• **What is needed**
Using the data below, gather each line that includes the word "Ambil".

• **Extracted records**

####################

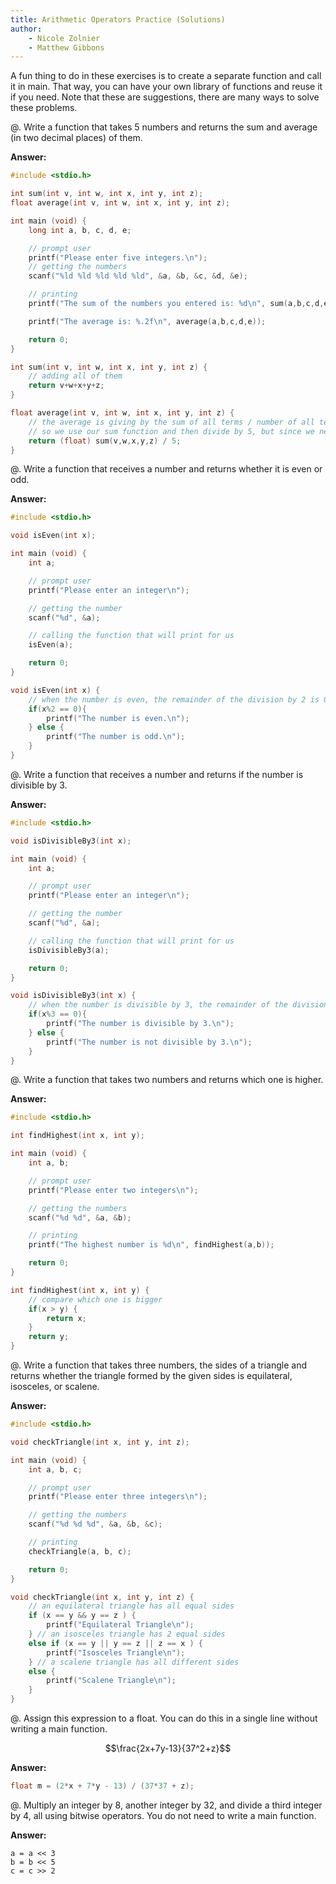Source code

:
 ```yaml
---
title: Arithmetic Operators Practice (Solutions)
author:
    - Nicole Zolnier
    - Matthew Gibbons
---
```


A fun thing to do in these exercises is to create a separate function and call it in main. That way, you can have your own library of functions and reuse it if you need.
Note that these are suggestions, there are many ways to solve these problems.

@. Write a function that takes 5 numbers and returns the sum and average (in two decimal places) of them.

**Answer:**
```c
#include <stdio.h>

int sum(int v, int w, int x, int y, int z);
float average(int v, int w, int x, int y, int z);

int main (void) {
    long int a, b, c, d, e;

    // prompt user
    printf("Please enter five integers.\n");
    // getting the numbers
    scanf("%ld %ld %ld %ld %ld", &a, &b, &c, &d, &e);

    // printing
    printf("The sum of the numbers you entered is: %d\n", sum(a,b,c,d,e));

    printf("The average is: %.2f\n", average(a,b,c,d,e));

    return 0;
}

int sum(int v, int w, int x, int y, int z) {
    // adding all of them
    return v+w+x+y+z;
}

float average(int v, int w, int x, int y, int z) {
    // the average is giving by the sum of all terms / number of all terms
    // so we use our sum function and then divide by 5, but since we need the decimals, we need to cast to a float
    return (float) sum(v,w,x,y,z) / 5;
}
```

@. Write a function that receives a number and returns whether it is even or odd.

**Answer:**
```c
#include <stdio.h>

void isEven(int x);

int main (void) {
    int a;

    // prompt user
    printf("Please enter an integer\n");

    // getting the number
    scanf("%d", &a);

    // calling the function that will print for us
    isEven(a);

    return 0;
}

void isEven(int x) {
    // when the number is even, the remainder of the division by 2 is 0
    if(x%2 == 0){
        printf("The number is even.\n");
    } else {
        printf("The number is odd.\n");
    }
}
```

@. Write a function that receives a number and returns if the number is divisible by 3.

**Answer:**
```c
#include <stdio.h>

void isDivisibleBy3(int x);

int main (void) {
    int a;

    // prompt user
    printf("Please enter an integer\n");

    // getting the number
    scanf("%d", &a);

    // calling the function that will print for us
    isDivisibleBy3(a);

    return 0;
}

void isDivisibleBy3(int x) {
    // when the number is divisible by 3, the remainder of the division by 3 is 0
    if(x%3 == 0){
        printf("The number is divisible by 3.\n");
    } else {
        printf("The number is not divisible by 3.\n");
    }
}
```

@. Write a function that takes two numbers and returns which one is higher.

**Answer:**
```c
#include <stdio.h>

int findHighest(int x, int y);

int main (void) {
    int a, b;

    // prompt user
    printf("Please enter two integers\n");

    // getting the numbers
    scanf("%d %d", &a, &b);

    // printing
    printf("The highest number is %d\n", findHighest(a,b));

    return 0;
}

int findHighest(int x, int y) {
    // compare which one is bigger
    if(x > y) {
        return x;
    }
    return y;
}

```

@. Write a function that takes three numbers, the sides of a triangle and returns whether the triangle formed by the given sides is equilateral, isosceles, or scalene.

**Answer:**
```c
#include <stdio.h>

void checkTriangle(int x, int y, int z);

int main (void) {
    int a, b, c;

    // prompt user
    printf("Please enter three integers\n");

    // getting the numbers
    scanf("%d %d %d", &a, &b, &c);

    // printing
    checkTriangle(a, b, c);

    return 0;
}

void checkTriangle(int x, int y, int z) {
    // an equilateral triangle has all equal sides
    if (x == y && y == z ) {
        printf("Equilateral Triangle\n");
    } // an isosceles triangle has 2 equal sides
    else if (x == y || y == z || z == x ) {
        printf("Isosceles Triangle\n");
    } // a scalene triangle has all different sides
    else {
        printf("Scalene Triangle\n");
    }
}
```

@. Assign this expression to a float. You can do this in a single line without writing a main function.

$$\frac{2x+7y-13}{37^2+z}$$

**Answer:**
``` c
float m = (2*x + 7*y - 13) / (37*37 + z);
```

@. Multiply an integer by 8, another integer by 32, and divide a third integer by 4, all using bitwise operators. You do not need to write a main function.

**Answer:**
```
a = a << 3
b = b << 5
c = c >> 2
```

####################

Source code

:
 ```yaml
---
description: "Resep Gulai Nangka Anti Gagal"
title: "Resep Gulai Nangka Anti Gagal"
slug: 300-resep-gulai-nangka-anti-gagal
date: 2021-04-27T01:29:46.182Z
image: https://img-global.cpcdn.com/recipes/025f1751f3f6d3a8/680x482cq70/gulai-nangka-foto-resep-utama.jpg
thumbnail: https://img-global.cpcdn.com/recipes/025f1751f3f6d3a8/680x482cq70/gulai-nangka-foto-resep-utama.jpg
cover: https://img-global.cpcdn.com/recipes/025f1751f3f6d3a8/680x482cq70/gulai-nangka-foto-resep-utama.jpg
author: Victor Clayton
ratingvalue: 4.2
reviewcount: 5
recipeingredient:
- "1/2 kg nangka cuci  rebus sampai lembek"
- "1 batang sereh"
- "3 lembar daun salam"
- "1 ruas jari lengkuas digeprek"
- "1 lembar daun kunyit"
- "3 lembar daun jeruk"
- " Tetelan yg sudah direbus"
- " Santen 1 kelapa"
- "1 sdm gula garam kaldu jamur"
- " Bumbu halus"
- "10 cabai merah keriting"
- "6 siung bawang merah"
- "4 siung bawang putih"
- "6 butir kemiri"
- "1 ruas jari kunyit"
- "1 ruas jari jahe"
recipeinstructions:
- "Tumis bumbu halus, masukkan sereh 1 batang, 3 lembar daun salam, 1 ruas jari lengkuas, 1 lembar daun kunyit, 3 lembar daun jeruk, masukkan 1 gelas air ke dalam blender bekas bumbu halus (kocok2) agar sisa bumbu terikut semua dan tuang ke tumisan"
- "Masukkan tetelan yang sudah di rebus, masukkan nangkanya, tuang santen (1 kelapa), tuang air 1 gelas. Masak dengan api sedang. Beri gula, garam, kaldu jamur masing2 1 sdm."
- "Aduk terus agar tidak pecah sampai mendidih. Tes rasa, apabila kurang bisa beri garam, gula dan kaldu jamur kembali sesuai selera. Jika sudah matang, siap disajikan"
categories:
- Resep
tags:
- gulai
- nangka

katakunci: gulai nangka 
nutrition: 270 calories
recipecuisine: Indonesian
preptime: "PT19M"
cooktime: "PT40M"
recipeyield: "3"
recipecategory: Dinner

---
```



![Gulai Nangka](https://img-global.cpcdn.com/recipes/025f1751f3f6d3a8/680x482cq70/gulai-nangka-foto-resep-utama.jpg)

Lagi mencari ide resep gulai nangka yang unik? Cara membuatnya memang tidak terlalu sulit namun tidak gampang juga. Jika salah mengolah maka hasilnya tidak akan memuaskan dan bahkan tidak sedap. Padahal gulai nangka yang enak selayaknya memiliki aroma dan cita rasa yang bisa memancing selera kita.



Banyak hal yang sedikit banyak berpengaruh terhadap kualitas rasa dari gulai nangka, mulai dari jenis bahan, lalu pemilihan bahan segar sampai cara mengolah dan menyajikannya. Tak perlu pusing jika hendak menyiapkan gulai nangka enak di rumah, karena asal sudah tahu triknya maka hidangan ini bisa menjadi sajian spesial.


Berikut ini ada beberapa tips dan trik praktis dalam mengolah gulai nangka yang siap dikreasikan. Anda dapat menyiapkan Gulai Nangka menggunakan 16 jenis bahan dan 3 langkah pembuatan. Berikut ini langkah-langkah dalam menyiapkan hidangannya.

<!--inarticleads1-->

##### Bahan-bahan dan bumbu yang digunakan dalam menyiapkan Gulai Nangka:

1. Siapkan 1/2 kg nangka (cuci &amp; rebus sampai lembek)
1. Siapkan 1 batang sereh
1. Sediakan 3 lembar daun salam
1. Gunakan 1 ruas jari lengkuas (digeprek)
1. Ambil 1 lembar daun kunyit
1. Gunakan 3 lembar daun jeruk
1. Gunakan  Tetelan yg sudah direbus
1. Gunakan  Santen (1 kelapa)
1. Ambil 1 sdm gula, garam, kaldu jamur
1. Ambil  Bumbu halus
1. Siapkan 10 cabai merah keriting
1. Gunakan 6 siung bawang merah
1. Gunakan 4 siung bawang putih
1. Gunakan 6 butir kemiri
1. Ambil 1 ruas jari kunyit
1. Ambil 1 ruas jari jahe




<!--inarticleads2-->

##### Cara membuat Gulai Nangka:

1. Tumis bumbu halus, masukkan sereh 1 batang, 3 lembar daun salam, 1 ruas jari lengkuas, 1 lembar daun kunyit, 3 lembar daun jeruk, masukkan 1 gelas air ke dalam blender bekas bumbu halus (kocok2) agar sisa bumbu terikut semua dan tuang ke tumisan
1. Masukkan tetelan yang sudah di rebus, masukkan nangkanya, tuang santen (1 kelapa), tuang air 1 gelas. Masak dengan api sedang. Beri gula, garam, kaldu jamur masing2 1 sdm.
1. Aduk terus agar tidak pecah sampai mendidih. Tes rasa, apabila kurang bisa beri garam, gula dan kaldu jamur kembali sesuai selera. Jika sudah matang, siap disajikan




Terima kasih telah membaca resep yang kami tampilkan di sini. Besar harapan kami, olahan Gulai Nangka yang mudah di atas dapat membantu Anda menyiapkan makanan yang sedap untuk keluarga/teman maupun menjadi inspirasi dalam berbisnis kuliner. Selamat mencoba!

####################

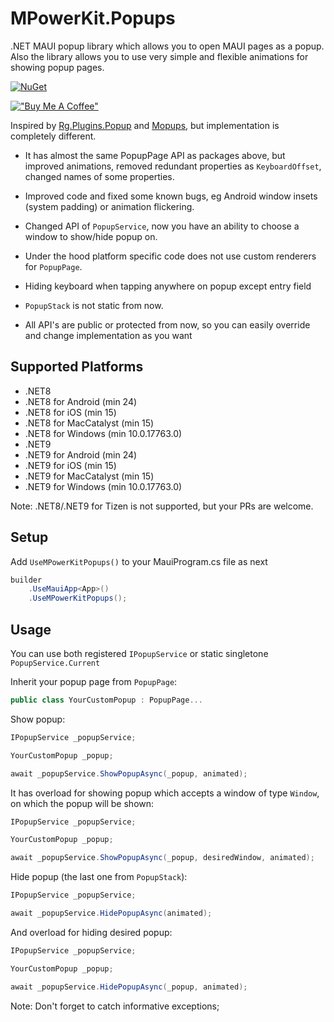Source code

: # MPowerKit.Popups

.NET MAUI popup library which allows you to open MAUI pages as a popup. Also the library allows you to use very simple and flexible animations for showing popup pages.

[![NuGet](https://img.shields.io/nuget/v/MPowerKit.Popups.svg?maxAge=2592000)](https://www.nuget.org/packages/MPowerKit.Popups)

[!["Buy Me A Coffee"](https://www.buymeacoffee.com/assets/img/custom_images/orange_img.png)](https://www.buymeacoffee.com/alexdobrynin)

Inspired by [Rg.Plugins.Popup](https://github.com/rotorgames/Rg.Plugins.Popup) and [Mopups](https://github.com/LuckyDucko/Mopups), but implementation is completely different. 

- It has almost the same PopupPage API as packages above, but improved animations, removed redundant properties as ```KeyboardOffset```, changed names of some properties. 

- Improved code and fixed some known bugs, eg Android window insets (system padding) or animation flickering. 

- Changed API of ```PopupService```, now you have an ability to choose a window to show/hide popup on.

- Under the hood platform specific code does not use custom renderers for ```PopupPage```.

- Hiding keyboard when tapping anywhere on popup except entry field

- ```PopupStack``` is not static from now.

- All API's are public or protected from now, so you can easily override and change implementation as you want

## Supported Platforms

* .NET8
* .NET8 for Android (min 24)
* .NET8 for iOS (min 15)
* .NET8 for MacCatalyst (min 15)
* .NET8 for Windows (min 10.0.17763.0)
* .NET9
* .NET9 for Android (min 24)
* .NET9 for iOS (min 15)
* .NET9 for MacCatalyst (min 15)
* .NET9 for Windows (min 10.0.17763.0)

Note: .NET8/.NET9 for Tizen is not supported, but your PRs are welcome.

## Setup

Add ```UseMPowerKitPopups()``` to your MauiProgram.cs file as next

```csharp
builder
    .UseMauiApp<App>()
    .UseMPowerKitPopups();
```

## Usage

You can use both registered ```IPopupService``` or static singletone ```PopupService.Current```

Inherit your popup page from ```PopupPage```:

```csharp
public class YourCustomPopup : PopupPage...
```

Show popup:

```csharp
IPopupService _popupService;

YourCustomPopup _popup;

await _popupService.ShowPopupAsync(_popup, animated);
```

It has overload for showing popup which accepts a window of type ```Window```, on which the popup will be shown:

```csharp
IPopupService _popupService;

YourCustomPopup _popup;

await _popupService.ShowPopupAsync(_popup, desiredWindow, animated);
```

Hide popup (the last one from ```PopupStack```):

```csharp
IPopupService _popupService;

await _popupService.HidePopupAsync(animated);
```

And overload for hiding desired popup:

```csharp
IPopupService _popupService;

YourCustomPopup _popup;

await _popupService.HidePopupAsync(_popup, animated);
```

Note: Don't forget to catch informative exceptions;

####################

• **Response below**
1. Ambil 1 lembar daun kunyit
1. Ambil 1 sdm gula, garam, kaldu jamur
1. Ambil  Bumbu halus
1. Ambil 1 ruas jari kunyit
1. Ambil 1 ruas jari jahe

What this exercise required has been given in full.